On Thu, Mar 26, 2026 at 06:13:37PM -0700, James Houghton wrote:
> On Fri, Mar 6, 2026 at 9:19 AM Mike Rapoport <[email protected]> wrote:
> >
> > From: "Mike Rapoport (Microsoft)" <[email protected]>
> >
> > Add filemap_add() and filemap_remove() methods to vm_uffd_ops and use
> > them in __mfill_atomic_pte() to add shmem folios to page cache and
> > remove them in case of error.
> >
> > Implement these methods in shmem along with vm_uffd_ops->alloc_folio()
> > and drop shmem_mfill_atomic_pte().
> >
> > Since userfaultfd now does not reference any functions from shmem, drop
> > include if linux/shmem_fs.h from mm/userfaultfd.c
> >
> > mfill_atomic_install_pte() is not used anywhere outside of
> > mm/userfaultfd, make it static.
> >
> > Signed-off-by: Mike Rapoport (Microsoft) <[email protected]>
> > ---
> > include/linux/shmem_fs.h | 14 ----
> > include/linux/userfaultfd_k.h | 21 +++--
> > mm/shmem.c | 148 ++++++++++++----------------------
> > mm/userfaultfd.c | 79 +++++++++---------
> > 4 files changed, 106 insertions(+), 156 deletions(-)
> >
> > diff --git a/include/linux/shmem_fs.h b/include/linux/shmem_fs.h
> > index a8273b32e041..1a345142af7d 100644
> > --- a/include/linux/shmem_fs.h
> > +++ b/include/linux/shmem_fs.h
> > @@ -221,20 +221,6 @@ static inline pgoff_t shmem_fallocend(struct inode
> > *inode, pgoff_t eof)
> >
> > extern bool shmem_charge(struct inode *inode, long pages);
> >
> > -#ifdef CONFIG_USERFAULTFD
> > -#ifdef CONFIG_SHMEM
> > -extern int shmem_mfill_atomic_pte(pmd_t *dst_pmd,
> > - struct vm_area_struct *dst_vma,
> > - unsigned long dst_addr,
> > - unsigned long src_addr,
> > - uffd_flags_t flags,
> > - struct folio **foliop);
> > -#else /* !CONFIG_SHMEM */
> > -#define shmem_mfill_atomic_pte(dst_pmd, dst_vma, dst_addr, \
> > - src_addr, flags, foliop) ({ BUG(); 0; })

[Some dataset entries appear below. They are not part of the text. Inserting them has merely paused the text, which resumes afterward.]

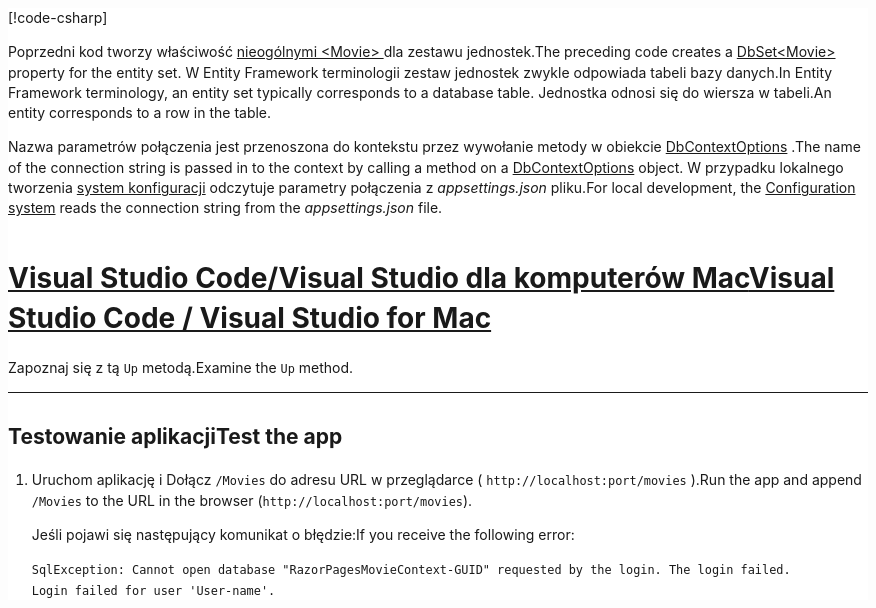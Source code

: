 [!code-csharp[](~/tutorials/razor-pages/razor-pages-start/sample/RazorPagesMovie50/Data/RazorPagesMovieContext.cs)]

<span data-ttu-id="6617c-273">Poprzedni kod tworzy właściwość [nieogólnymi \<Movie> ](xref:Microsoft.EntityFrameworkCore.DbSet%601) dla zestawu jednostek.</span><span class="sxs-lookup"><span data-stu-id="6617c-273">The preceding code creates a [DbSet\<Movie>](xref:Microsoft.EntityFrameworkCore.DbSet%601) property for the entity set.</span></span> <span data-ttu-id="6617c-274">W Entity Framework terminologii zestaw jednostek zwykle odpowiada tabeli bazy danych.</span><span class="sxs-lookup"><span data-stu-id="6617c-274">In Entity Framework terminology, an entity set typically corresponds to a database table.</span></span> <span data-ttu-id="6617c-275">Jednostka odnosi się do wiersza w tabeli.</span><span class="sxs-lookup"><span data-stu-id="6617c-275">An entity corresponds to a row in the table.</span></span>

<span data-ttu-id="6617c-276">Nazwa parametrów połączenia jest przenoszona do kontekstu przez wywołanie metody w obiekcie [DbContextOptions](xref:Microsoft.EntityFrameworkCore.DbContextOptions) .</span><span class="sxs-lookup"><span data-stu-id="6617c-276">The name of the connection string is passed in to the context by calling a method on a [DbContextOptions](xref:Microsoft.EntityFrameworkCore.DbContextOptions) object.</span></span> <span data-ttu-id="6617c-277">W przypadku lokalnego tworzenia [system konfiguracji](xref:fundamentals/configuration/index) odczytuje parametry połączenia z *appsettings.json* pliku.</span><span class="sxs-lookup"><span data-stu-id="6617c-277">For local development, the [Configuration system](xref:fundamentals/configuration/index) reads the connection string from the *appsettings.json* file.</span></span>

# <a name="visual-studio-code--visual-studio-for-mac"></a>[<span data-ttu-id="6617c-278">Visual Studio Code/Visual Studio dla komputerów Mac</span><span class="sxs-lookup"><span data-stu-id="6617c-278">Visual Studio Code / Visual Studio for Mac</span></span>](#tab/visual-studio-code+visual-studio-mac)

<span data-ttu-id="6617c-279">Zapoznaj się z tą `Up` metodą.</span><span class="sxs-lookup"><span data-stu-id="6617c-279">Examine the `Up` method.</span></span>

---

<a name="test"></a>

## <a name="test-the-app"></a><span data-ttu-id="6617c-280">Testowanie aplikacji</span><span class="sxs-lookup"><span data-stu-id="6617c-280">Test the app</span></span>

1. <span data-ttu-id="6617c-281">Uruchom aplikację i Dołącz `/Movies` do adresu URL w przeglądarce ( `http://localhost:port/movies` ).</span><span class="sxs-lookup"><span data-stu-id="6617c-281">Run the app and append `/Movies` to the URL in the browser (`http://localhost:port/movies`).</span></span>

   <span data-ttu-id="6617c-282">Jeśli pojawi się następujący komunikat o błędzie:</span><span class="sxs-lookup"><span data-stu-id="6617c-282">If you receive the following error:</span></span>

   ```console
   SqlException: Cannot open database "RazorPagesMovieContext-GUID" requested by the login. The login failed.
   Login failed for user 'User-name'.
   ```
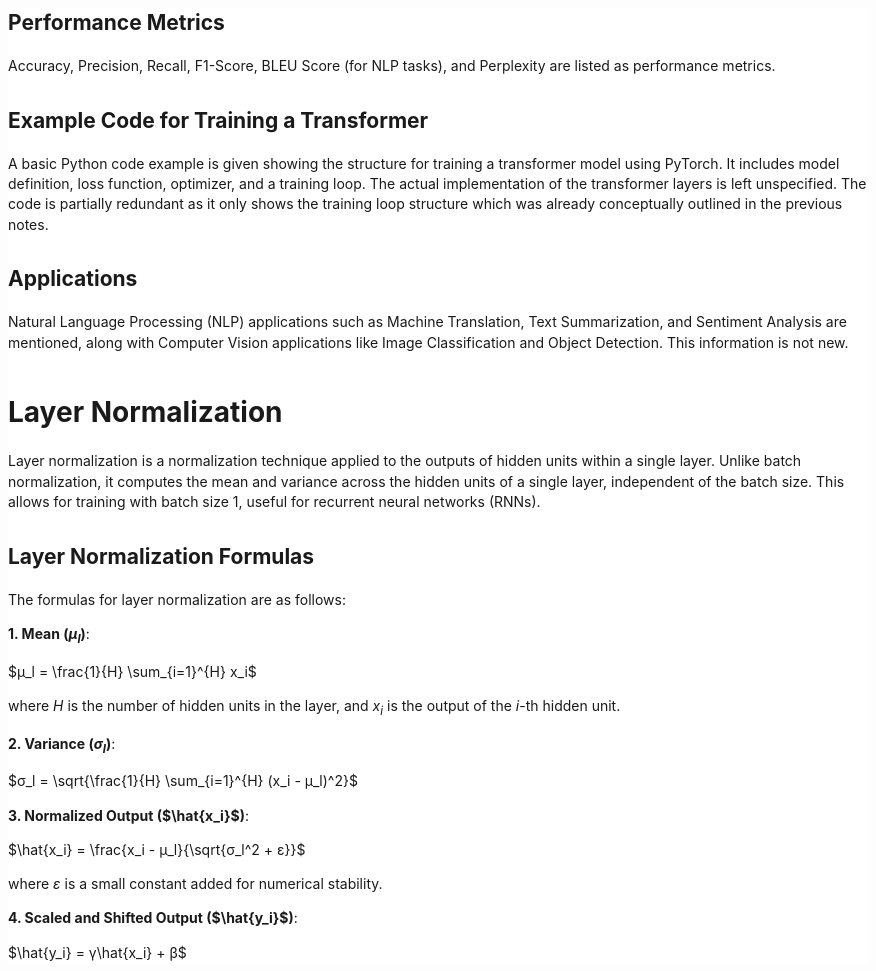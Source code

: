 
## Performance Metrics

Accuracy, Precision, Recall, F1-Score, BLEU Score (for NLP tasks), and Perplexity are listed as performance metrics.


## Example Code for Training a Transformer

A basic Python code example is given showing the structure for training a transformer model using PyTorch.  It includes model definition, loss function, optimizer, and a training loop.  The actual implementation of the transformer layers is left unspecified.  The code is partially redundant as it only shows the training loop structure which was already conceptually outlined in the previous notes.


## Applications

Natural Language Processing (NLP) applications such as Machine Translation, Text Summarization, and Sentiment Analysis are mentioned, along with Computer Vision applications like Image Classification and Object Detection.  This information is not new.



# Layer Normalization

Layer normalization is a normalization technique applied to the outputs of hidden units within a single layer.  Unlike batch normalization, it computes the mean and variance across the hidden units of a single layer, independent of the batch size. This allows for training with batch size 1, useful for recurrent neural networks (RNNs).

## Layer Normalization Formulas

The formulas for layer normalization are as follows:

**1. Mean ($μ_l$)**:

$μ_l = \frac{1}{H} \sum_{i=1}^{H} x_i$

where $H$ is the number of hidden units in the layer, and $x_i$ is the output of the $i$-th hidden unit.


**2. Variance ($σ_l$)**:

$σ_l = \sqrt{\frac{1}{H} \sum_{i=1}^{H} (x_i - μ_l)^2}$


**3. Normalized Output ($\hat{x_i}$)**:

$\hat{x_i} = \frac{x_i - μ_l}{\sqrt{σ_l^2 + ε}}$

where $ε$ is a small constant added for numerical stability.


**4. Scaled and Shifted Output ($\hat{y_i}$)**:

$\hat{y_i} = γ\hat{x_i} + β$

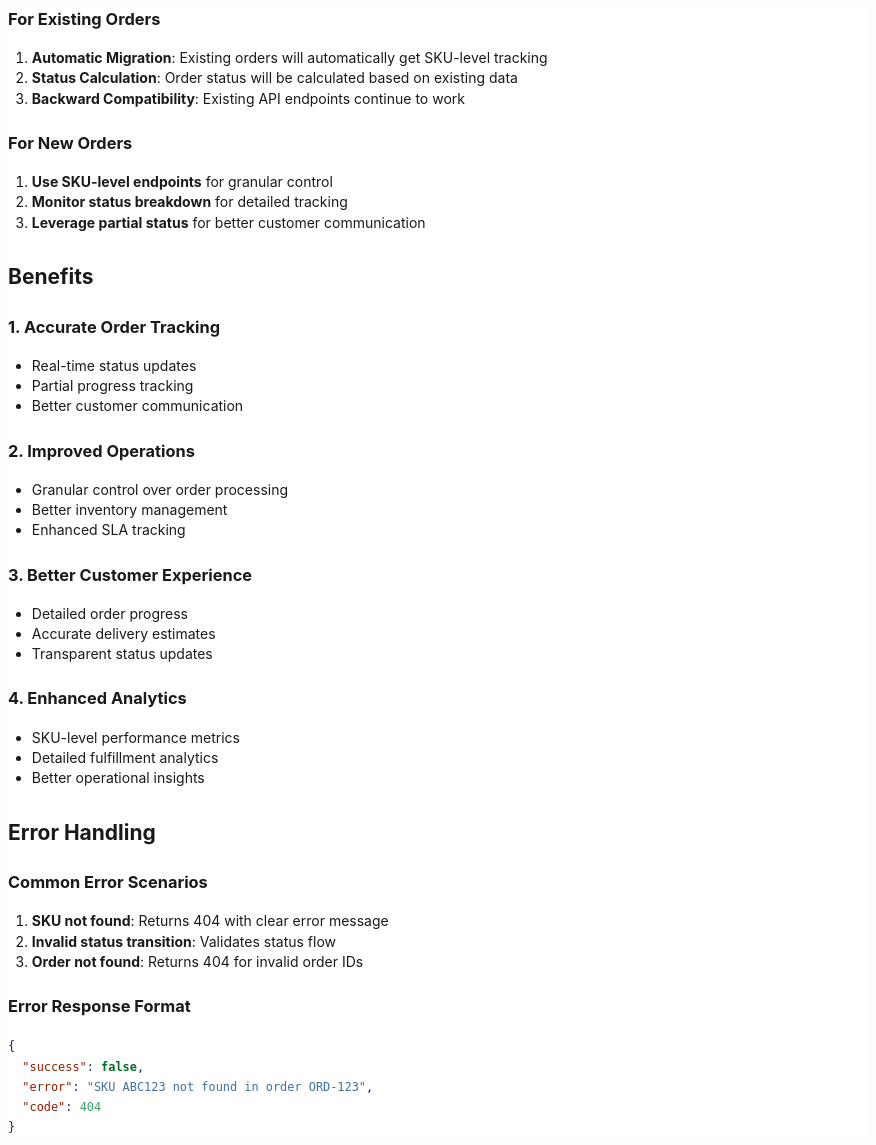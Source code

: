 ### For Existing Orders
1. **Automatic Migration**: Existing orders will automatically get SKU-level tracking
2. **Status Calculation**: Order status will be calculated based on existing data
3. **Backward Compatibility**: Existing API endpoints continue to work

### For New Orders
1. **Use SKU-level endpoints** for granular control
2. **Monitor status breakdown** for detailed tracking
3. **Leverage partial status** for better customer communication

## Benefits

### 1. Accurate Order Tracking
- Real-time status updates
- Partial progress tracking
- Better customer communication

### 2. Improved Operations
- Granular control over order processing
- Better inventory management
- Enhanced SLA tracking

### 3. Better Customer Experience
- Detailed order progress
- Accurate delivery estimates
- Transparent status updates

### 4. Enhanced Analytics
- SKU-level performance metrics
- Detailed fulfillment analytics
- Better operational insights

## Error Handling

### Common Error Scenarios
1. **SKU not found**: Returns 404 with clear error message
2. **Invalid status transition**: Validates status flow
3. **Order not found**: Returns 404 for invalid order IDs

### Error Response Format
```json
{
  "success": false,
  "error": "SKU ABC123 not found in order ORD-123",
  "code": 404
}
```
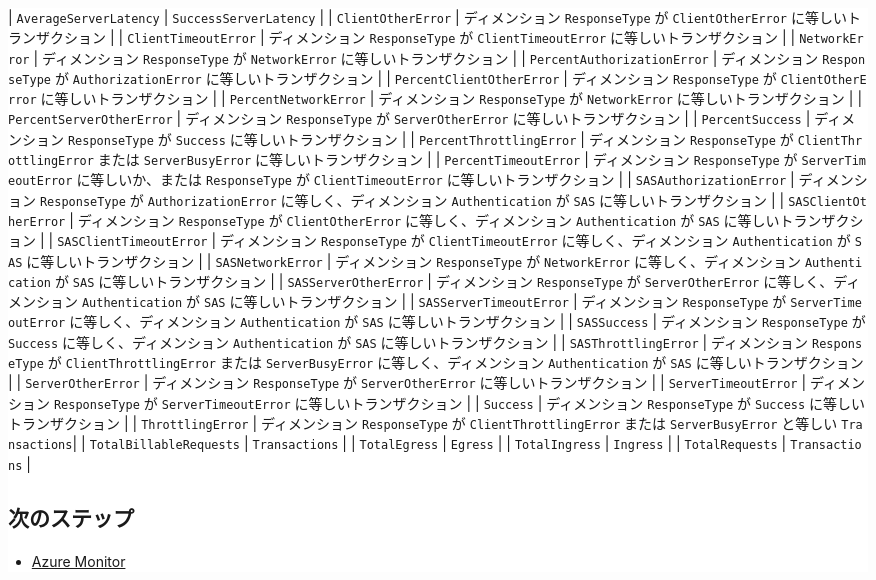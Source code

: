 | `AverageServerLatency` | `SuccessServerLatency` |
| `ClientOtherError` | ディメンション `ResponseType` が `ClientOtherError` に等しいトランザクション |
| `ClientTimeoutError` | ディメンション `ResponseType` が `ClientTimeoutError` に等しいトランザクション |
| `NetworkError` | ディメンション `ResponseType` が `NetworkError` に等しいトランザクション |
| `PercentAuthorizationError` | ディメンション `ResponseType` が `AuthorizationError` に等しいトランザクション |
| `PercentClientOtherError` | ディメンション `ResponseType` が `ClientOtherError` に等しいトランザクション |
| `PercentNetworkError` | ディメンション `ResponseType` が `NetworkError` に等しいトランザクション |
| `PercentServerOtherError` | ディメンション `ResponseType` が `ServerOtherError` に等しいトランザクション |
| `PercentSuccess` | ディメンション `ResponseType` が `Success` に等しいトランザクション |
| `PercentThrottlingError` | ディメンション `ResponseType` が `ClientThrottlingError` または `ServerBusyError` に等しいトランザクション |
| `PercentTimeoutError` | ディメンション `ResponseType` が `ServerTimeoutError` に等しいか、または `ResponseType` が `ClientTimeoutError` に等しいトランザクション |
| `SASAuthorizationError` | ディメンション `ResponseType` が `AuthorizationError` に等しく、ディメンション `Authentication` が `SAS` に等しいトランザクション |
| `SASClientOtherError` | ディメンション `ResponseType` が `ClientOtherError` に等しく、ディメンション `Authentication` が `SAS` に等しいトランザクション |
| `SASClientTimeoutError` | ディメンション `ResponseType` が `ClientTimeoutError` に等しく、ディメンション `Authentication` が `SAS` に等しいトランザクション |
| `SASNetworkError` | ディメンション `ResponseType` が `NetworkError` に等しく、ディメンション `Authentication` が `SAS` に等しいトランザクション |
| `SASServerOtherError` | ディメンション `ResponseType` が `ServerOtherError` に等しく、ディメンション `Authentication` が `SAS` に等しいトランザクション |
| `SASServerTimeoutError` | ディメンション `ResponseType` が `ServerTimeoutError` に等しく、ディメンション `Authentication` が `SAS` に等しいトランザクション |
| `SASSuccess` | ディメンション `ResponseType` が `Success` に等しく、ディメンション `Authentication` が `SAS` に等しいトランザクション |
| `SASThrottlingError` | ディメンション `ResponseType` が `ClientThrottlingError` または `ServerBusyError` に等しく、ディメンション `Authentication` が `SAS` に等しいトランザクション |
| `ServerOtherError` | ディメンション `ResponseType` が `ServerOtherError` に等しいトランザクション |
| `ServerTimeoutError` | ディメンション `ResponseType` が `ServerTimeoutError` に等しいトランザクション |
| `Success` | ディメンション `ResponseType` が `Success` に等しいトランザクション |
| `ThrottlingError` | ディメンション `ResponseType` が `ClientThrottlingError` または `ServerBusyError` と等しい `Transactions`|
| `TotalBillableRequests` | `Transactions` |
| `TotalEgress` | `Egress` |
| `TotalIngress` | `Ingress` |
| `TotalRequests` | `Transactions` |

## <a name="next-steps"></a>次のステップ

* [Azure Monitor](../../monitoring-and-diagnostics/monitoring-overview.md)

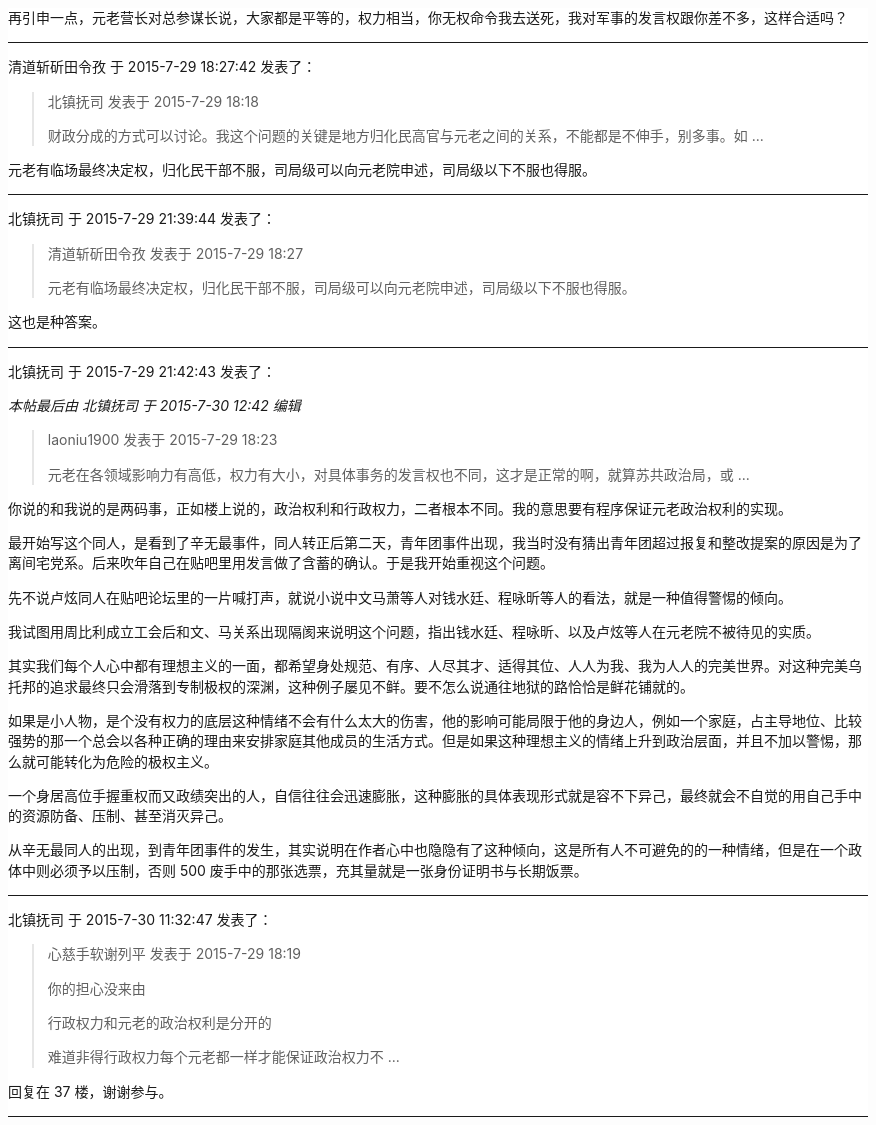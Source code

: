再引申一点，元老营长对总参谋长说，大家都是平等的，权力相当，你无权命令我去送死，我对军事的发言权跟你差不多，这样合适吗？

---

清道斩斫田令孜 于 2015-7-29 18:27:42 发表了：

> 北镇抚司 发表于 2015-7-29 18:18
>
> 财政分成的方式可以讨论。我这个问题的关键是地方归化民高官与元老之间的关系，不能都是不伸手，别多事。如 ...

元老有临场最终决定权，归化民干部不服，司局级可以向元老院申述，司局级以下不服也得服。

---

北镇抚司 于 2015-7-29 21:39:44 发表了：

> 清道斩斫田令孜 发表于 2015-7-29 18:27
>
> 元老有临场最终决定权，归化民干部不服，司局级可以向元老院申述，司局级以下不服也得服。

这也是种答案。

---

北镇抚司 于 2015-7-29 21:42:43 发表了：

_本帖最后由 北镇抚司 于 2015-7-30 12:42 编辑_

> laoniu1900 发表于 2015-7-29 18:23
>
> 元老在各领域影响力有高低，权力有大小，对具体事务的发言权也不同，这才是正常的啊，就算苏共政治局，或 ...

你说的和我说的是两码事，正如楼上说的，政治权利和行政权力，二者根本不同。我的意思要有程序保证元老政治权利的实现。

最开始写这个同人，是看到了辛无最事件，同人转正后第二天，青年团事件出现，我当时没有猜出青年团超过报复和整改提案的原因是为了离间宅党系。后来吹年自己在贴吧里用发言做了含蓄的确认。于是我开始重视这个问题。

先不说卢炫同人在贴吧论坛里的一片喊打声，就说小说中文马萧等人对钱水廷、程咏昕等人的看法，就是一种值得警惕的倾向。

我试图用周比利成立工会后和文、马关系出现隔阂来说明这个问题，指出钱水廷、程咏昕、以及卢炫等人在元老院不被待见的实质。

其实我们每个人心中都有理想主义的一面，都希望身处规范、有序、人尽其才、适得其位、人人为我、我为人人的完美世界。对这种完美乌托邦的追求最终只会滑落到专制极权的深渊，这种例子屡见不鲜。要不怎么说通往地狱的路恰恰是鲜花铺就的。

如果是小人物，是个没有权力的底层这种情绪不会有什么太大的伤害，他的影响可能局限于他的身边人，例如一个家庭，占主导地位、比较强势的那一个总会以各种正确的理由来安排家庭其他成员的生活方式。但是如果这种理想主义的情绪上升到政治层面，并且不加以警惕，那么就可能转化为危险的极权主义。

一个身居高位手握重权而又政绩突出的人，自信往往会迅速膨胀，这种膨胀的具体表现形式就是容不下异己，最终就会不自觉的用自己手中的资源防备、压制、甚至消灭异己。

从辛无最同人的出现，到青年团事件的发生，其实说明在作者心中也隐隐有了这种倾向，这是所有人不可避免的的一种情绪，但是在一个政体中则必须予以压制，否则 500 废手中的那张选票，充其量就是一张身份证明书与长期饭票。

---

北镇抚司 于 2015-7-30 11:32:47 发表了：

> 心慈手软谢列平 发表于 2015-7-29 18:19
>
> 你的担心没来由
>
> 行政权力和元老的政治权利是分开的
>
> 难道非得行政权力每个元老都一样才能保证政治权力不 ...

回复在 37 楼，谢谢参与。

---
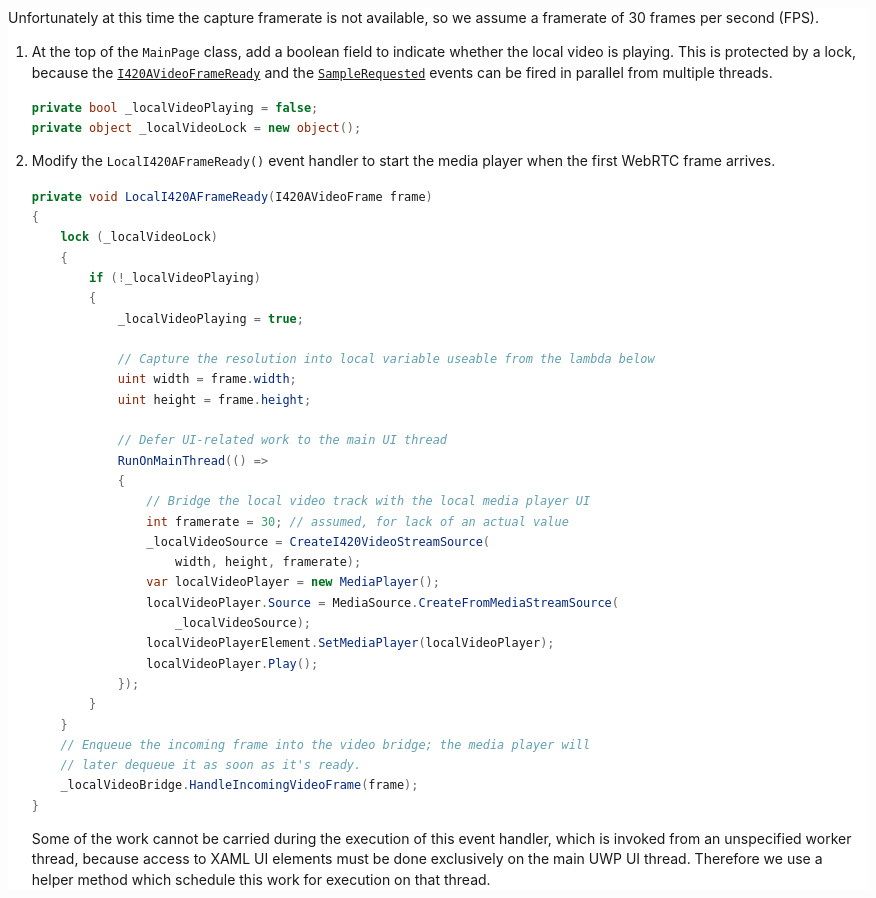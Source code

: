 Unfortunately at this time the capture framerate is not available, so we assume a framerate of 30 frames per second (FPS).

1. At the top of the `MainPage` class, add a boolean field to indicate whether the local video is playing. This is protected by a lock, because the [`I420AVideoFrameReady`](xref:Microsoft.MixedReality.WebRTC.VideoTrackSource.I420AVideoFrameReady) and the [`SampleRequested`](xref:Windows.Media.Core.MediaStreamSource.SampleRequested) events can be fired in parallel from multiple threads.

   ```cs
   private bool _localVideoPlaying = false;
   private object _localVideoLock = new object();
   ```

2. Modify the `LocalI420AFrameReady()` event handler to start the media player when the first WebRTC frame arrives.

   ```cs
   private void LocalI420AFrameReady(I420AVideoFrame frame)
   {
       lock (_localVideoLock)
       {
           if (!_localVideoPlaying)
           {
               _localVideoPlaying = true;

               // Capture the resolution into local variable useable from the lambda below
               uint width = frame.width;
               uint height = frame.height;

               // Defer UI-related work to the main UI thread
               RunOnMainThread(() =>
               {
                   // Bridge the local video track with the local media player UI
                   int framerate = 30; // assumed, for lack of an actual value
                   _localVideoSource = CreateI420VideoStreamSource(
                       width, height, framerate);
                   var localVideoPlayer = new MediaPlayer();
                   localVideoPlayer.Source = MediaSource.CreateFromMediaStreamSource(
                       _localVideoSource);
                   localVideoPlayerElement.SetMediaPlayer(localVideoPlayer);
                   localVideoPlayer.Play();
               });
           }
       }
       // Enqueue the incoming frame into the video bridge; the media player will
       // later dequeue it as soon as it's ready.
       _localVideoBridge.HandleIncomingVideoFrame(frame);
   }
   ```

   Some of the work cannot be carried during the execution of this event handler, which is invoked from an unspecified worker thread, because access to XAML UI elements must be done exclusively on the main UWP UI thread. Therefore we use a helper method which schedule this work for execution on that thread.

> > -#endif /* CONFIG_SHMEM */
> > -#endif /* CONFIG_USERFAULTFD */
> > -
> > /*
> > * Used space is stored as unsigned 64-bit value in bytes but
> > * quota core supports only signed 64-bit values so use that
> > diff --git a/include/linux/userfaultfd_k.h b/include/linux/userfaultfd_k.h
> > index 4d8b879eed91..bf4e595ac914 100644
> > --- a/include/linux/userfaultfd_k.h
> > +++ b/include/linux/userfaultfd_k.h
> > @@ -93,10 +93,24 @@ struct vm_uffd_ops {
> > struct folio *(*get_folio_noalloc)(struct inode *inode, pgoff_t
> > pgoff);
> > /*
> > * Called during resolution of UFFDIO_COPY request.
> > - * Should return allocate a and return folio or NULL if allocation
> > fails.
> > + * Should allocate and return a folio or NULL if allocation
> > + * fails.
> > */
> > struct folio *(*alloc_folio)(struct vm_area_struct *vma,
> > unsigned long addr);
> > + /*
> > + * Called during resolution of UFFDIO_COPY request.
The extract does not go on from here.